### Task
Please give the count of lines below with the string "that" in them, and no other words.

Collected data

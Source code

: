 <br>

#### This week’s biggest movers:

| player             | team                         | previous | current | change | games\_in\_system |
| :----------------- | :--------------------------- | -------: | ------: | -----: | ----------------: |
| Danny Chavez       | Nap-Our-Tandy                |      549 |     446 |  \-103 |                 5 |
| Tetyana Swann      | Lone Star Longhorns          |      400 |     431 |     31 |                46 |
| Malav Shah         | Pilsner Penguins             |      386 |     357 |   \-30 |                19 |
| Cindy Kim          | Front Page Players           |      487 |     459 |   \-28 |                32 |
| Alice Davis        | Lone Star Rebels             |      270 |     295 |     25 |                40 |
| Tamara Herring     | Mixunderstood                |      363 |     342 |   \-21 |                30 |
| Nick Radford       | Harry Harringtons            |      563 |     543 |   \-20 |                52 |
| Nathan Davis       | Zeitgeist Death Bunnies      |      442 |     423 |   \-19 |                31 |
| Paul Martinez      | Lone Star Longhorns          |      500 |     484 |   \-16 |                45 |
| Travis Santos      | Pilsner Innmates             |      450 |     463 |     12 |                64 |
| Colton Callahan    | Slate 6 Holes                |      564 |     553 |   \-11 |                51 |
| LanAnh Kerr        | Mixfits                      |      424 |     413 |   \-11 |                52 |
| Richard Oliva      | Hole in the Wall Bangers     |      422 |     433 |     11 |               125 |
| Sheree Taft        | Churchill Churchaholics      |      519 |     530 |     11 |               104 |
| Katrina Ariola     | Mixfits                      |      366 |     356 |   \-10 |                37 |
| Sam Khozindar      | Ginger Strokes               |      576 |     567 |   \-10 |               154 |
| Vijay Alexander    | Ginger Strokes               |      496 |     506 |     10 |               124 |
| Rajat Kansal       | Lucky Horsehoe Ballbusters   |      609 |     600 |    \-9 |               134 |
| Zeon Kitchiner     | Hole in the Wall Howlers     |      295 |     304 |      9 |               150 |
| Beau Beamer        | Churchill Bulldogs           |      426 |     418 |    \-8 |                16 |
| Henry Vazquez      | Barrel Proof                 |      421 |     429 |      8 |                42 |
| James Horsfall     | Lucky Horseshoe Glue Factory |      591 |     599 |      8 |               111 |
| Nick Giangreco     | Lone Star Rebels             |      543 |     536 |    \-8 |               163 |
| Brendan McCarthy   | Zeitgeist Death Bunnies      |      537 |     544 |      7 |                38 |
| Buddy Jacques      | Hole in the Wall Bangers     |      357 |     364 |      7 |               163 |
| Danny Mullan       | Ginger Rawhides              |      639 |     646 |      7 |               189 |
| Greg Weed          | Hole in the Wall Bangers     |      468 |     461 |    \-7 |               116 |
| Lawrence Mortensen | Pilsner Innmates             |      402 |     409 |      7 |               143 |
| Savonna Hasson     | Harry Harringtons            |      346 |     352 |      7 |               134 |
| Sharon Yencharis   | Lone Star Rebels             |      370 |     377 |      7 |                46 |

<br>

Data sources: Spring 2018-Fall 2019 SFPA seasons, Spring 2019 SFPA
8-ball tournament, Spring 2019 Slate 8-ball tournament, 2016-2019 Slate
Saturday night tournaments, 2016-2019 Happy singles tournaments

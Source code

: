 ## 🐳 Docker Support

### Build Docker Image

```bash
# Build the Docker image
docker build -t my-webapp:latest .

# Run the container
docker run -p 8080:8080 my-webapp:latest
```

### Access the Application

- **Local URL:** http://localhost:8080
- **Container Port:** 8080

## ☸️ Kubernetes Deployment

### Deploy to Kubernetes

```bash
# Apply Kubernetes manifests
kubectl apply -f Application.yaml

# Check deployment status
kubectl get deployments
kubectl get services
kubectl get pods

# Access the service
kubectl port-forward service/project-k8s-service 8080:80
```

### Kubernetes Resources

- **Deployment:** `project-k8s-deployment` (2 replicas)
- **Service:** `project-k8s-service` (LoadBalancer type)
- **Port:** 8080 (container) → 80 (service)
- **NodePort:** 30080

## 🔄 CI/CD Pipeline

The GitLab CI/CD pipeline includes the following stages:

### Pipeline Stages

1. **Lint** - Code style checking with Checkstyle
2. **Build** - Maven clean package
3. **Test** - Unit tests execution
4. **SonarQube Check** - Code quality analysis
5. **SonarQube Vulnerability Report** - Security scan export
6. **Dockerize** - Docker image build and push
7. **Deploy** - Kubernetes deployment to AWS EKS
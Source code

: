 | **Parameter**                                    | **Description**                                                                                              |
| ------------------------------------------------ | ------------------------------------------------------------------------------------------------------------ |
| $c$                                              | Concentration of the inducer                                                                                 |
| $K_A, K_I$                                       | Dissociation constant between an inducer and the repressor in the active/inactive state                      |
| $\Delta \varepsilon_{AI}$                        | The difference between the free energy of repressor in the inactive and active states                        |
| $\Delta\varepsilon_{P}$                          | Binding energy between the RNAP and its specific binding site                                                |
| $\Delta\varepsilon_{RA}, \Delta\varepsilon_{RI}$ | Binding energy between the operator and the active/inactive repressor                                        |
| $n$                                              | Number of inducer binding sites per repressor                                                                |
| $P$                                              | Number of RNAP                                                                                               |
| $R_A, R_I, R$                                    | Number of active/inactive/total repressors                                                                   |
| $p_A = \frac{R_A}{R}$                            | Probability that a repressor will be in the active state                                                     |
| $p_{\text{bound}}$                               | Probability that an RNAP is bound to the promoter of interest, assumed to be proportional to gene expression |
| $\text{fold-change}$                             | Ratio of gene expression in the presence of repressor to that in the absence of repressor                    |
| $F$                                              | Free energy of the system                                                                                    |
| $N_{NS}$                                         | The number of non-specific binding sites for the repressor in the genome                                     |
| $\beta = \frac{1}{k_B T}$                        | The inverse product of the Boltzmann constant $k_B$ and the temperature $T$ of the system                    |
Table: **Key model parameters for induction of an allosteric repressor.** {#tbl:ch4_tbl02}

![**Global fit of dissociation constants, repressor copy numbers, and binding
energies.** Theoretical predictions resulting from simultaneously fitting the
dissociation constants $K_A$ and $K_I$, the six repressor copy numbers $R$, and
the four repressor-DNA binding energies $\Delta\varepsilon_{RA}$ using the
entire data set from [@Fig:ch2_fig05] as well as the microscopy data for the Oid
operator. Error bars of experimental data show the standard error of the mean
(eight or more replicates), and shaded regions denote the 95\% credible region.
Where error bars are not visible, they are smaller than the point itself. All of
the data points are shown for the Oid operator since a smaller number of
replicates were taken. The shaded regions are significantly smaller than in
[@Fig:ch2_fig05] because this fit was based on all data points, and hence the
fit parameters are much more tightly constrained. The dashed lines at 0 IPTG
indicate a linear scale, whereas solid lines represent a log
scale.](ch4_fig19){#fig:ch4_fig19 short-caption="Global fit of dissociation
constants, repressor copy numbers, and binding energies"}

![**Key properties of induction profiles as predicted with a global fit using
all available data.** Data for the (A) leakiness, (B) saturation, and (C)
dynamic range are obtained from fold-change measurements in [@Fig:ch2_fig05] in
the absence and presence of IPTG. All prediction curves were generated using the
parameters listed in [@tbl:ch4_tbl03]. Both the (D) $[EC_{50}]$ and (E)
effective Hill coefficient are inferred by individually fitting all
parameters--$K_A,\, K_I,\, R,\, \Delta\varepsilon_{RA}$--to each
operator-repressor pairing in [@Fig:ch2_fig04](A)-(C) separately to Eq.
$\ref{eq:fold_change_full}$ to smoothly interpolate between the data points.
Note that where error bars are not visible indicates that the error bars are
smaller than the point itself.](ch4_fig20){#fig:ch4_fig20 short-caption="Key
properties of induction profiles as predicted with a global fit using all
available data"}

### Result for this exercise
4